The Exelixi Management Case: Facts
Exelixi Management was the master franchisee for a toy brand and entered into negotiations with Nishi Retails to make it a sub-franchisee. The parties executed a Letter of Intent (LOI) in July 2014 which did not contain an arbitration clause. Nishi Retails paid an advance of Rs 24.76 lakhs on the basis of the LOI. In November 2014, Exelixi sent a draft franchise agreement by email to Nishi Retails for execution, requesting that it be signed and returned by courier. The draft agreement contained an arbitration clause. A dispute arose and Exelixi invoked arbitration. Nishi Retails challenged the arbitral award under Section 34, arguing that no valid arbitration agreement existed because the draft was never signed and returned. The arbitrator had held that the exchange of email and conduct constituted a valid arbitration agreement. Nishi Retails sought to set the award aside.
The High Court's Analysis
The Bombay High Court refused to set aside the award. It held that the absence of a physical signature on the draft franchise agreement does not automatically invalidate an arbitration agreement where the parties' subsequent conduct and correspondence indicates that both treated the agreement as governing their relationship. The Court affirmed the arbitrator's finding that an exchange of correspondence can constitute a valid arbitration agreement under Section 7. The Court's reasoning drew on the explicit text of Section 7(4), which contemplates communication through letters and electronic means as sufficient to satisfy the writing requirement. Physical execution of a contract bearing original signatures is not a mandatory precondition. What matters is whether the record of correspondence demonstrates that both parties agreed, even if informally, to refer disputes to arbitration.
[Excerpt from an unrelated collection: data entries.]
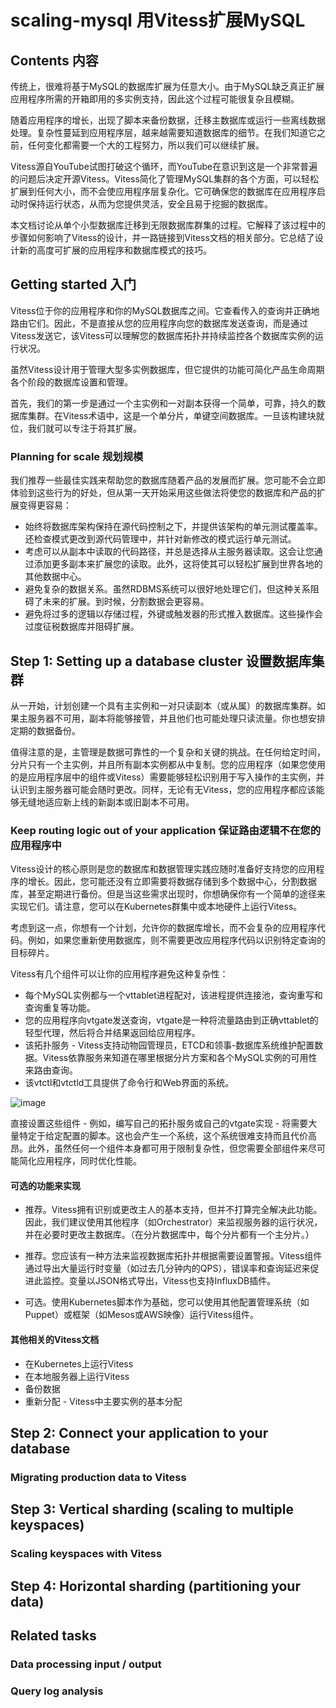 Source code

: # scaling-mysql 用Vitess扩展MySQL
## Contents 内容
传统上，很难将基于MySQL的数据库扩展为任意大小。由于MySQL缺乏真正扩展应用程序所需的开箱即用的多实例支持，因此这个过程可能很复杂且模糊。

随着应用程序的增长，出现了脚本来备份数据，迁移主数据库或运行一些离线数据处理。复杂性蔓延到应用程序层，越来越需要知道数据库的细节。在我们知道它之前，任何变化都需要一个大的工程努力，所以我们可以继续扩展。

Vitess源自YouTube试图打破这个循环，而YouTube在意识到这是一个非常普遍的问题后决定开源Vitess。Vitess简化了管理MySQL集群的各个方面，可以轻松扩展到任何大小，而不会使应用程序层复杂化。它可确保您的数据库在应用程序启动时保持运行状态，从而为您提供灵活，安全且易于挖掘的数据库。

本文档讨论从单个小型数据库迁移到无限数据库群集的过程。它解释了该过程中的步骤如何影响了Vitess的设计，并一路链接到Vitess文档的相关部分。它总结了设计新的高度可扩展的应用程序和数据库模式的技巧。

## Getting started  入门
Vitess位于你的应用程序和你的MySQL数据库之间。它查看传入的查询并正确地路由它们。因此，不是直接从您的应用程序向您的数据库发送查询，而是通过Vitess发送它，该Vitess可以理解您的数据库拓扑并持续监控各个数据库实例的运行状况。

虽然Vitess设计用于管理大型多实例数据库，但它提供的功能可简化产品生命周期各个阶段的数据库设置和管理。

首先，我们的第一步是通过一个主实例和一对副本获得一个简单，可靠，持久的数据库集群。在Vitess术语中，这是一个单分片，单键空间数据库。一旦该构建块就位，我们就可以专注于将其扩展。

### Planning for scale 规划规模
我们推荐一些最佳实践来帮助您的数据库随着产品的发展而扩展。您可能不会立即体验到这些行为的好处，但从第一天开始采用这些做法将使您的数据库和产品的扩展变得更容易：

- 始终将数据库架构保持在源代码控制之下，并提供该架构的单元测试覆盖率。还检查模式更改到源代码管理中，并针对新修改的模式运行单元测试。
- 考虑可以从副本中读取的代码路径，并总是选择从主服务器读取。这会让您通过添加更多副本来扩展您的读取。此外，这将使其可以轻松扩展到世界各地的其他数据中心。
- 避免复杂的数据关系。虽然RDBMS系统可以很好地处理它们，但这种关系阻碍了未来的扩展。到时候，分割数据会更容易。
- 避免将过多的逻辑以存储过程，外键或触发器的形式推入数据库。这些操作会过度征税数据库并阻碍扩展。

## Step 1: Setting up a database cluster 设置数据库集群
从一开始，计划创建一个具有主实例和一对只读副本（或从属）的数据库集群。如果主服务器不可用，副本将能够接管，并且他们也可能处理只读流量。你也想安排定期的数据备份。

值得注意的是，主管理是数据可靠性的一个复杂和关键的挑战。在任何给定时间，分片只有一个主实例，并且所有副本实例都从中复制。您的应用程序（如果您使用的是应用程序层中的组件或Vitess）需要能够轻松识别用于写入操作的主实例，并认识到主服务器可能会随时更改。同样，无论有无Vitess，您的应用程序都应该能够无缝地适应新上线的新副本或旧副本不可用。
### Keep routing logic out of your application 保证路由逻辑不在您的应用程序中
Vitess设计的核心原则是您的数据库和数据管理实践应随时准备好支持您的应用程序的增长。因此，您可能还没有立即需要将数据存储到多个数据中心，分割数据库，甚至定期进行备份。但是当这些需求出现时，你想确保你有一个简单的途径来实现它们。请注意，您可以在Kubernetes群集中或本地硬件上运行Vitess。

考虑到这一点，你想有一个计划，允许你的数据库增长，而不会复杂的应用程序代码。例如，如果您重新使用数据库，则不需要更改应用程序代码以识别特定查询的目标碎片。

Vitess有几个组件可以让你的应用程序避免这种复杂性：
- 每个MySQL实例都与一个vttablet进程配对，该进程提供连接池，查询重写和查询重复等功能。
- 您的应用程序向vtgate发送查询，vtgate是一种将流量路由到正确vttablet的轻型代理，然后将合并结果返回给应用程序。
- 该拓扑服务 - Vitess支持动物园管理员，ETCD和领事-数据库系统维护配置数据。Vitess依靠服务来知道在哪里根据分片方案和各个MySQL实例的可用性来路由查询。
- 该vtctl和vtctld工具提供了命令行和Web界面的系统。

![image](https://github.com/mds1455975151/tools/blob/master/vitess/official-web-docs/images/VitessOverview.png)

直接设置这些组件 - 例如，编写自己的拓扑服务或自己的vtgate实现 - 将需要大量特定于给定配置的脚本。这也会产生一个系统，这个系统很难支持而且代价高昂。此外，虽然任何一个组件本身都可用于限制复杂性，但您需要全部组件来尽可能简化应用程序，同时优化性能。
#### 可选的功能来实现
- 推荐。Vitess拥有识别或更改主人的基本支持，但并不打算完全解决此功能。因此，我们建议使用其他程序（如Orchestrator）来监视服务器的运行状况，并在必要时更改主数据库。（在分片数据库中，每个分片都有一个主分片。）

- 推荐。您应该有一种方法来监视数据库拓扑并根据需要设置警报。Vitess组件通过导出大量运行时变量（如过去几分钟内的QPS），错误率和查询延迟来促进此监控。变量以JSON格式导出，Vitess也支持InfluxDB插件。

- 可选。使用Kubernetes脚本作为基础，您可以使用其他配置管理系统（如Puppet）或框架（如Mesos或AWS映像）运行Vitess组件。
#### 其他相关的Vitess文档
- 在Kubernetes上运行Vitess
- 在本地服务器上运行Vitess
- 备份数据
- 重新分配 - Vitess中主要实例的基本分配
## Step 2: Connect your application to your database
### Migrating production data to Vitess
## Step 3: Vertical sharding (scaling to multiple keyspaces)
### Scaling keyspaces with Vitess
## Step 4: Horizontal sharding (partitioning your data)
## Related tasks
### Data processing input / output
### Query log analysis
Limits of the Ruling: When Correspondence Is Not Enough
The ruling does not mean that any email mentioning arbitration binds the parties. For correspondence to constitute a valid arbitration agreement under Section 7, the exchange must create a sufficiently clear record that both parties agreed to refer disputes to arbitration. A unilateral proposal to arbitrate that was never accepted by the other side will not suffice. Where the correspondence shows that the offeree explicitly refused the arbitration clause, or where the draft was sent but the parties instead entered into a separate signed agreement that omits the arbitration clause, the correspondence will likely be displaced by the final signed instrument. Courts also look at whether the parties conducted themselves consistently with the agreement: where a party proceeds under a draft, accepts deliveries or payments on its terms, and does not object to its provisions, that conduct reinforces the inference that the draft governed the relationship.
Practical Takeaways
The Exelixi Management ruling carries important lessons for businesses that regularly conduct commercial negotiations by email before executing formal agreements. First, where a draft agreement containing an arbitration clause is sent by email and the other party acts on it without objecting, there is a risk that the arbitration clause is binding even without a physically signed contract. Parties who wish to ensure that no contract, including its arbitration clause, is binding until a formal agreement is executed should include an explicit "subject to contract" notation in all pre-execution communications. Second, businesses that wish to preserve their right to arbitrate in situations where formal contracts are sometimes not executed should ensure that the key commercial correspondence contains explicit reference to the draft terms and reflects both parties' acceptance. Third, where an arbitration agreement is disputed at the Section 34 or Section 11 stage, parties should present the full sequence of pre-contract communications to demonstrate whether conduct and correspondence supports or undermines the claim of a binding arbitration agreement.